Monday, March 17, 2014

Malaysia Flight 370: Was Hijacking The Pilot’s Political Revenge?

Malaysia Airlines Flight 370 Pilot


A day after authorities all but confirmed that one of the two pilots flying Flight 370 were involved in its disappearance, a new report on March 16 claimed that one of them, Zaharie Ahmad Shah, was a fanatically ‘obsessed’ political activist opposed to the Malaysian government, who watched his leader get sentenced to five years in prison just hours before takeoff. Could revenge be the motive for the vanishing of Flight 370?

The investigation of Malaysia Airlines Flight 370 turned inward on March 14 when the Prime Minister of Malaysia Najib Razak concluded that the aircraft had been deliberately flown off course — and soon the plane’s two pilots, Zaharie Ahmad Shah and Fariq Abdul Hamid, became the prime suspects. Now, the digging done on Zaharie specifically has seemed to open some new leads, as investigators have reportedly discovered that he was a deeply political person who watched his party leader sentenced to prison just hours before he boarded Flight 370.

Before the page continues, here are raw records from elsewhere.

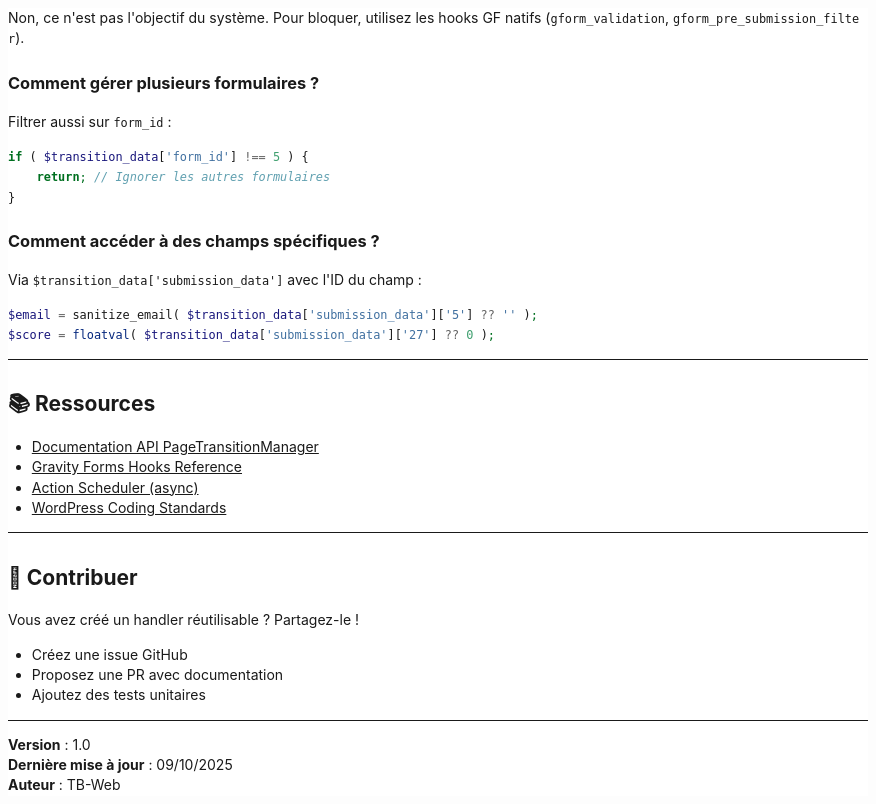 Non, ce n'est pas l'objectif du système. Pour bloquer, utilisez les hooks GF natifs (`gform_validation`, `gform_pre_submission_filter`).

### Comment gérer plusieurs formulaires ?

Filtrer aussi sur `form_id` :

```php
if ( $transition_data['form_id'] !== 5 ) {
    return; // Ignorer les autres formulaires
}
```

### Comment accéder à des champs spécifiques ?

Via `$transition_data['submission_data']` avec l'ID du champ :

```php
$email = sanitize_email( $transition_data['submission_data']['5'] ?? '' );
$score = floatval( $transition_data['submission_data']['27'] ?? 0 );
```

---

## 📚 Ressources

- [Documentation API PageTransitionManager](../api/gravity-forms/page-transition-manager.md)
- [Gravity Forms Hooks Reference](https://docs.gravityforms.com/category/developers/hooks/)
- [Action Scheduler (async)](https://actionscheduler.org/)
- [WordPress Coding Standards](https://developer.wordpress.org/coding-standards/)

---

## 🤝 Contribuer

Vous avez créé un handler réutilisable ? Partagez-le !

- Créez une issue GitHub
- Proposez une PR avec documentation
- Ajoutez des tests unitaires

---

**Version** : 1.0  
**Dernière mise à jour** : 09/10/2025  
**Auteur** : TB-Web
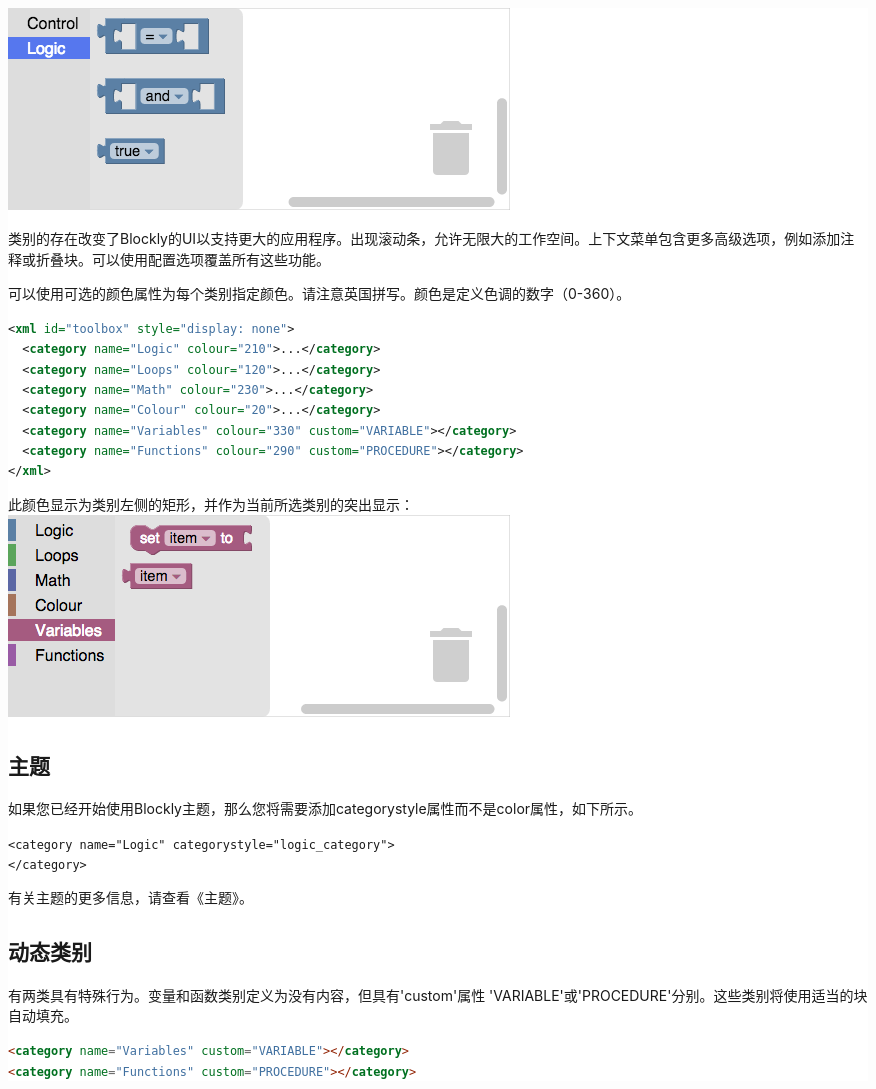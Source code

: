 ![toolbox-categories](./toolbox-categories.png)

类别的存在改变了Blockly的UI以支持更大的应用程序。出现滚动条，允许无限大的工作空间。上下文菜单包含更多高级选项，例如添加注释或折叠块。可以使用配置选项覆盖所有这些功能。

可以使用可选的颜色属性为每个类别指定颜色。请注意英国拼写。颜色是定义色调的数字（0-360）。
```XML
<xml id="toolbox" style="display: none">
  <category name="Logic" colour="210">...</category>
  <category name="Loops" colour="120">...</category>
  <category name="Math" colour="230">...</category>
  <category name="Colour" colour="20">...</category>
  <category name="Variables" colour="330" custom="VARIABLE"></category>
  <category name="Functions" colour="290" custom="PROCEDURE"></category>
</xml>
```

此颜色显示为类别左侧的矩形，并作为当前所选类别的突出显示：
![toolbox-colours](./toolbox-colours.png)

## 主题
如果您已经开始使用Blockly主题，那么您将需要添加categorystyle属性而不是color属性，如下所示。
```
<category name="Logic" categorystyle="logic_category">
</category>
```
有关主题的更多信息，请查看《主题》。

## 动态类别
有两类具有特殊行为。变量和函数类别定义为没有内容，但具有'custom'属性 'VARIABLE'或'PROCEDURE'分别。这些类别将使用适当的块自动填充。
```HTML
<category name="Variables" custom="VARIABLE"></category>
<category name="Functions" custom="PROCEDURE"></category>
```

Zaharie Ahmad Shah: Was Flight 370′s Disappearance His Political Revenge?

Zaharie was reportedly an “obsessive” follower of Malaysia’s opposition leader, Anwar Ibrahim, according to Mail Online. On March 8, the day of the flight, Anwar was sentenced to five years in prison for sodomy, after his acquittal for the same charge was overturned. Human rights groups have since condemned the trial decision, and some have suggested that it was political, Huffington Post reports.
But the worrisome thing is that Zaharie was reportedly in attendance at this unjust trial, and just seven hours later he flew Flight 370, which was carrying 238 other passengers, out of Kuala Lumpur. There now seems to be the chance that Zaharie sabotaged the flight as a form of drastic political protest. Another harrowing note — a picture has emerged of Zaharie wearing an aggressively political t-shirt that says, “Democracy Is Dead.”
But not everyone is convinced of this conclusion. When the investigation on Zaharie heated up, his friends and family were quick to defend his reputation. Zaharie has been described as an aviation enthusiast and a positive member of his community, while a former coworker called him “very nice, very friendly and safety-conscious,” according toHuffington Post.

Flight 370 Missing: Pilots Likely To Blame

At the same time, it is hard to deny the strength of theory that either Zaharie or his co-pilot, Fariq, were responsiblefor diverting Flight 370, either by their own volition or by coercion.
The timing of the plane’s communication shutdown was so expertly carried out, suggesting an intimate knowledge of the plane and the route. “You needed to know this plane, and you needed to know this route,” Xu Ke, a former commercial pilot and now lecturer at the Zhejiang Academy of Police in eastern China who studies aviation security, told the New York Times.
Additionally, the model of the plane — a Boeing 777 — is relatively new, meaning that only a select group know how to fly it, and how to make it disappear. “The Boeing 777 is a relatively new and big plane, so it wouldn’t be anyone who could do this, not even someone who has flown smaller passenger planes, even smaller Boeings,” Xu also said.